[SUPPLIED MATERIAL]
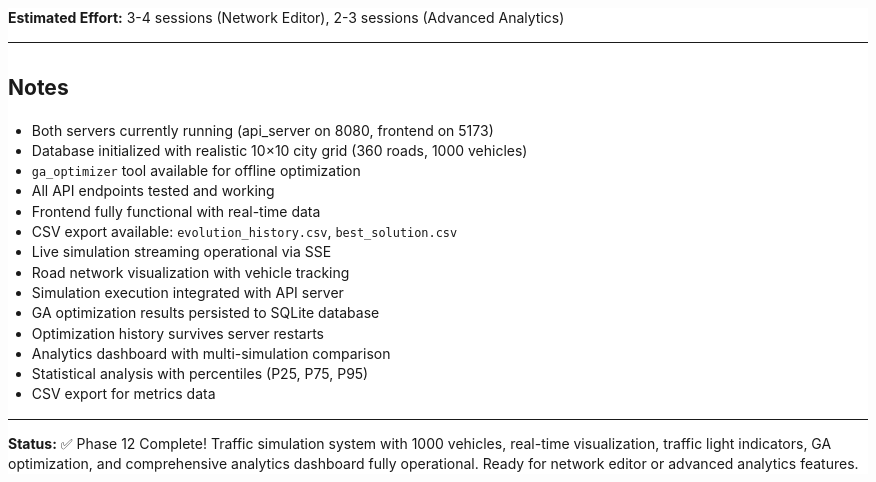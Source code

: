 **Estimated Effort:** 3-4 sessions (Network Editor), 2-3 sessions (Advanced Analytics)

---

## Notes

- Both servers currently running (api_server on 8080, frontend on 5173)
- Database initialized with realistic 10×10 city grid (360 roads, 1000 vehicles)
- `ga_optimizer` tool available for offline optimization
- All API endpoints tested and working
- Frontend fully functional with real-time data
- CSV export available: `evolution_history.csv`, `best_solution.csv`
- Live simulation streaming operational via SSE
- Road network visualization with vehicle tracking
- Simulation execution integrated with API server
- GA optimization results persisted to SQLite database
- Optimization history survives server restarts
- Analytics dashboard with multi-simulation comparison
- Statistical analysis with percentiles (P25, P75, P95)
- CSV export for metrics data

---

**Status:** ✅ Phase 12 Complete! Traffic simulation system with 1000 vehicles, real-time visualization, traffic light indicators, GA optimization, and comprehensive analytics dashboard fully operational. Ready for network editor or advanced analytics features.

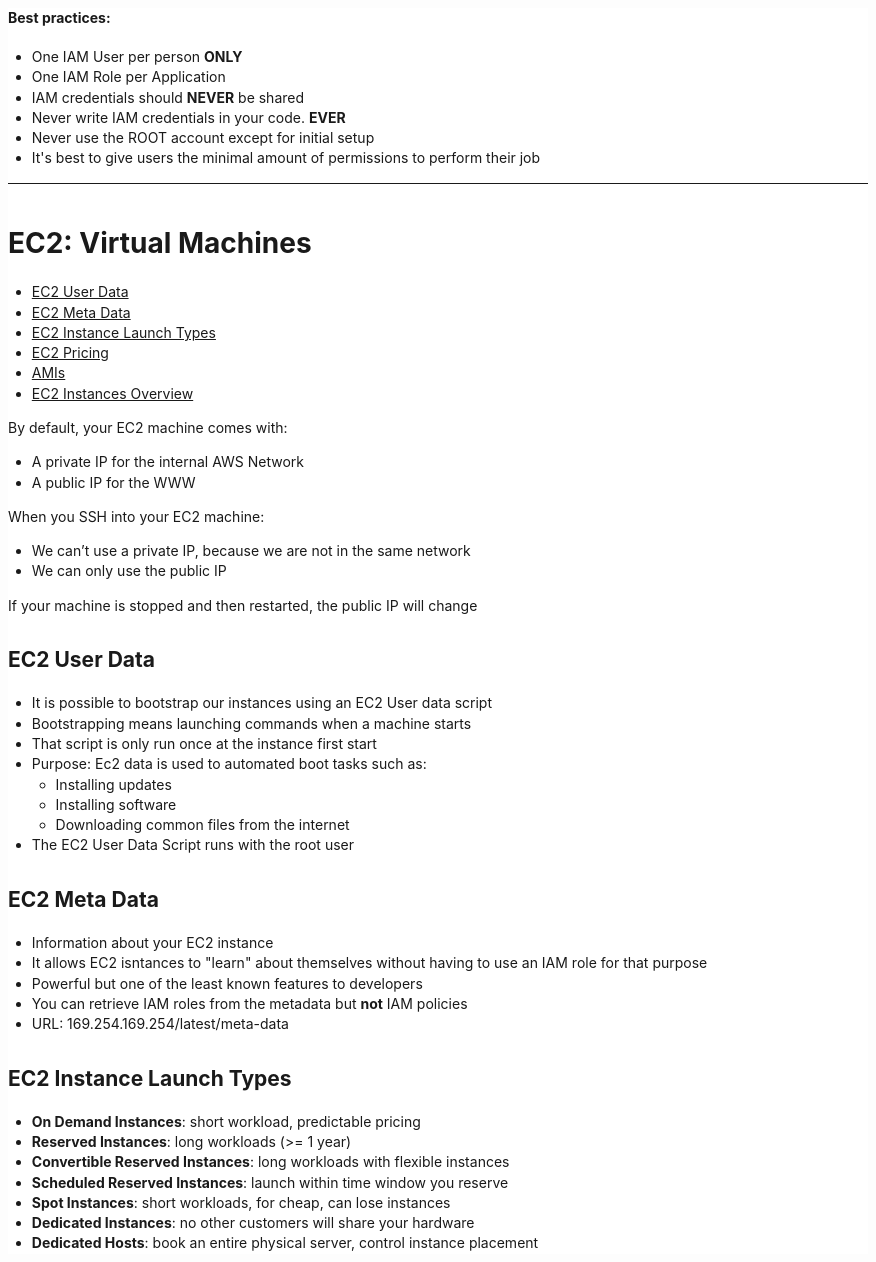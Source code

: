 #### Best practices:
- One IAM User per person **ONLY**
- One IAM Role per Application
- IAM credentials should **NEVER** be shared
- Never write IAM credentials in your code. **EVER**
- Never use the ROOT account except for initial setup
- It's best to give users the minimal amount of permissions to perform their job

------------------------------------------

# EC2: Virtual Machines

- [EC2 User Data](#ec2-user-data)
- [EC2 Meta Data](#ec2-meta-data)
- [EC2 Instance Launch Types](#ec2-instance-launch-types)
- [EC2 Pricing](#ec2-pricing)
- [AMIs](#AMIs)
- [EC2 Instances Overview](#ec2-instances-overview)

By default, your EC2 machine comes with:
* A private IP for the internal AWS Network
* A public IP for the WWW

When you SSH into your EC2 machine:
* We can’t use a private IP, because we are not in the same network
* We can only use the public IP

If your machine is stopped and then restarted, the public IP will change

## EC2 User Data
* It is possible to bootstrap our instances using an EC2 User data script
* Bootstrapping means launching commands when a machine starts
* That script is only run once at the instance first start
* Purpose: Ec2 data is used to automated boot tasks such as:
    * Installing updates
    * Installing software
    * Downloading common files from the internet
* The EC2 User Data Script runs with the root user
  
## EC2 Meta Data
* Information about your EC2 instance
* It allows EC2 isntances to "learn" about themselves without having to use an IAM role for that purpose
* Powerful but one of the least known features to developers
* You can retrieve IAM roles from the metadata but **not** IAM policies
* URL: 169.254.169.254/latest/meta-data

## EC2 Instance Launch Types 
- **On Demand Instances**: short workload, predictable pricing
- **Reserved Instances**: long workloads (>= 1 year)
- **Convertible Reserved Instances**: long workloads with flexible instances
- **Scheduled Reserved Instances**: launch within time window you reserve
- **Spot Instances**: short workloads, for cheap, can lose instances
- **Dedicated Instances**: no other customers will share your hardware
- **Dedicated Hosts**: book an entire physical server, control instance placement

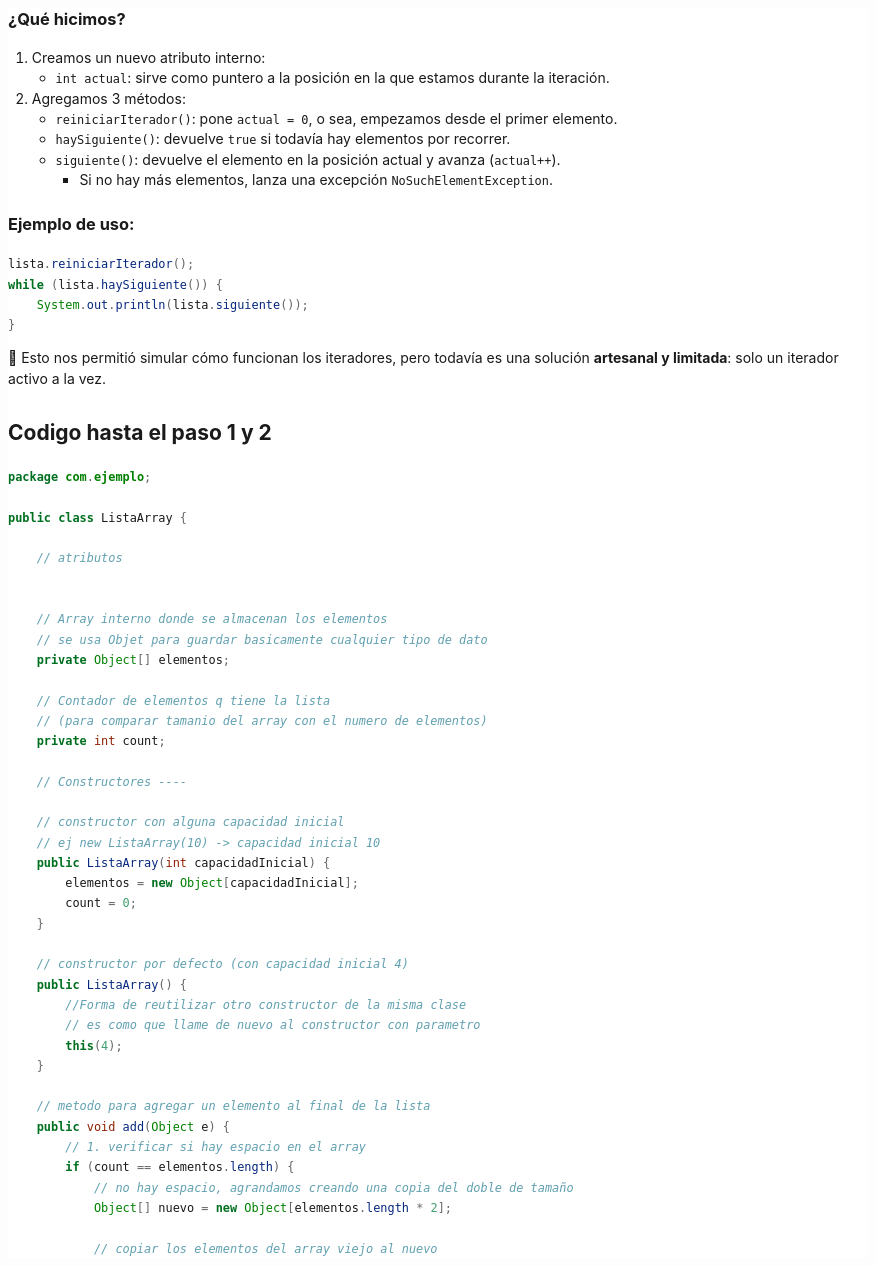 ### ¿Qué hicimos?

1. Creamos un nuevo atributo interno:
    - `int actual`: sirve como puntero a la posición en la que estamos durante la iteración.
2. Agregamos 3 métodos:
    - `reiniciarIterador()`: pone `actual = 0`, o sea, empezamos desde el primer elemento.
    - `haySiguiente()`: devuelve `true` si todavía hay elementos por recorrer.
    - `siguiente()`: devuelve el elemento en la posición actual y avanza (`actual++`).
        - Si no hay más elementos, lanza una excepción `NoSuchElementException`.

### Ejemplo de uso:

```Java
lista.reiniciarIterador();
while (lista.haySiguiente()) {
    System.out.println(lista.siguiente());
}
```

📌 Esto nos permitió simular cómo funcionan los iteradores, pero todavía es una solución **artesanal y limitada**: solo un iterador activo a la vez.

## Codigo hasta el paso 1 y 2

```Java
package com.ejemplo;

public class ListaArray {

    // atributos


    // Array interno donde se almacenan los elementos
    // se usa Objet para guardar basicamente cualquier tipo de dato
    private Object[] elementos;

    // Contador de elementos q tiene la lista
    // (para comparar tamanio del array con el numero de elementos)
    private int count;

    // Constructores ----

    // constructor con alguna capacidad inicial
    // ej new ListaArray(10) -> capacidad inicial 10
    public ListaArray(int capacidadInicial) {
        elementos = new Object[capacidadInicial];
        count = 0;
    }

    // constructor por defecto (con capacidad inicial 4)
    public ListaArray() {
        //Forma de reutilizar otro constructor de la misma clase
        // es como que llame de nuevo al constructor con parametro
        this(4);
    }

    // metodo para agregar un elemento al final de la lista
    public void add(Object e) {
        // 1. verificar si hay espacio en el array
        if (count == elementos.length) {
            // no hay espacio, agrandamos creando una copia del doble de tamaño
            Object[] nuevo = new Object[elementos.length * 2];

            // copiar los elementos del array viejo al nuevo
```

[EXERCISE DESCRIPTION] Return every line shown above without changing a word, and skip the pictures.

[ANSWER TO THE PROBLEM]
Source code

: **Estimated Effort:** 3-4 sessions (Network Editor), 2-3 sessions (Advanced Analytics)

---

## Notes

- Both servers currently running (api_server on 8080, frontend on 5173)
- Database initialized with realistic 10×10 city grid (360 roads, 1000 vehicles)
- `ga_optimizer` tool available for offline optimization
- All API endpoints tested and working
- Frontend fully functional with real-time data
- CSV export available: `evolution_history.csv`, `best_solution.csv`
- Live simulation streaming operational via SSE
- Road network visualization with vehicle tracking
- Simulation execution integrated with API server
- GA optimization results persisted to SQLite database
- Optimization history survives server restarts
- Analytics dashboard with multi-simulation comparison
- Statistical analysis with percentiles (P25, P75, P95)
- CSV export for metrics data

---

**Status:** ✅ Phase 12 Complete! Traffic simulation system with 1000 vehicles, real-time visualization, traffic light indicators, GA optimization, and comprehensive analytics dashboard fully operational. Ready for network editor or advanced analytics features.

Source code

: #### Best practices:
- One IAM User per person **ONLY**
- One IAM Role per Application
- IAM credentials should **NEVER** be shared
- Never write IAM credentials in your code. **EVER**
- Never use the ROOT account except for initial setup
- It's best to give users the minimal amount of permissions to perform their job

------------------------------------------

# EC2: Virtual Machines

- [EC2 User Data](#ec2-user-data)
- [EC2 Meta Data](#ec2-meta-data)
- [EC2 Instance Launch Types](#ec2-instance-launch-types)
- [EC2 Pricing](#ec2-pricing)
- [AMIs](#AMIs)
- [EC2 Instances Overview](#ec2-instances-overview)

By default, your EC2 machine comes with:
* A private IP for the internal AWS Network
* A public IP for the WWW

When you SSH into your EC2 machine:
* We can’t use a private IP, because we are not in the same network
* We can only use the public IP

If your machine is stopped and then restarted, the public IP will change

## EC2 User Data
* It is possible to bootstrap our instances using an EC2 User data script
* Bootstrapping means launching commands when a machine starts
* That script is only run once at the instance first start
* Purpose: Ec2 data is used to automated boot tasks such as:
    * Installing updates
    * Installing software
    * Downloading common files from the internet
* The EC2 User Data Script runs with the root user
  
## EC2 Meta Data
* Information about your EC2 instance
* It allows EC2 isntances to "learn" about themselves without having to use an IAM role for that purpose
* Powerful but one of the least known features to developers
* You can retrieve IAM roles from the metadata but **not** IAM policies
* URL: 169.254.169.254/latest/meta-data

## EC2 Instance Launch Types 
- **On Demand Instances**: short workload, predictable pricing
- **Reserved Instances**: long workloads (>= 1 year)
- **Convertible Reserved Instances**: long workloads with flexible instances
- **Scheduled Reserved Instances**: launch within time window you reserve
- **Spot Instances**: short workloads, for cheap, can lose instances
- **Dedicated Instances**: no other customers will share your hardware
- **Dedicated Hosts**: book an entire physical server, control instance placement

 ### ¿Qué hicimos?

1. Creamos un nuevo atributo interno:
    - `int actual`: sirve como puntero a la posición en la que estamos durante la iteración.
2. Agregamos 3 métodos:
    - `reiniciarIterador()`: pone `actual = 0`, o sea, empezamos desde el primer elemento.
    - `haySiguiente()`: devuelve `true` si todavía hay elementos por recorrer.
    - `siguiente()`: devuelve el elemento en la posición actual y avanza (`actual++`).
        - Si no hay más elementos, lanza una excepción `NoSuchElementException`.

### Ejemplo de uso:

```Java
lista.reiniciarIterador();
while (lista.haySiguiente()) {
    System.out.println(lista.siguiente());
}
```

📌 Esto nos permitió simular cómo funcionan los iteradores, pero todavía es una solución **artesanal y limitada**: solo un iterador activo a la vez.

## Codigo hasta el paso 1 y 2

```Java
package com.ejemplo;

public class ListaArray {

    // atributos


    // Array interno donde se almacenan los elementos
    // se usa Objet para guardar basicamente cualquier tipo de dato
    private Object[] elementos;

    // Contador de elementos q tiene la lista
    // (para comparar tamanio del array con el numero de elementos)
    private int count;

    // Constructores ----

    // constructor con alguna capacidad inicial
    // ej new ListaArray(10) -> capacidad inicial 10
    public ListaArray(int capacidadInicial) {
        elementos = new Object[capacidadInicial];
        count = 0;
    }

    // constructor por defecto (con capacidad inicial 4)
    public ListaArray() {
        //Forma de reutilizar otro constructor de la misma clase
        // es como que llame de nuevo al constructor con parametro
        this(4);
    }

    // metodo para agregar un elemento al final de la lista
    public void add(Object e) {
        // 1. verificar si hay espacio en el array
        if (count == elementos.length) {
            // no hay espacio, agrandamos creando una copia del doble de tamaño
            Object[] nuevo = new Object[elementos.length * 2];

            // copiar los elementos del array viejo al nuevo
```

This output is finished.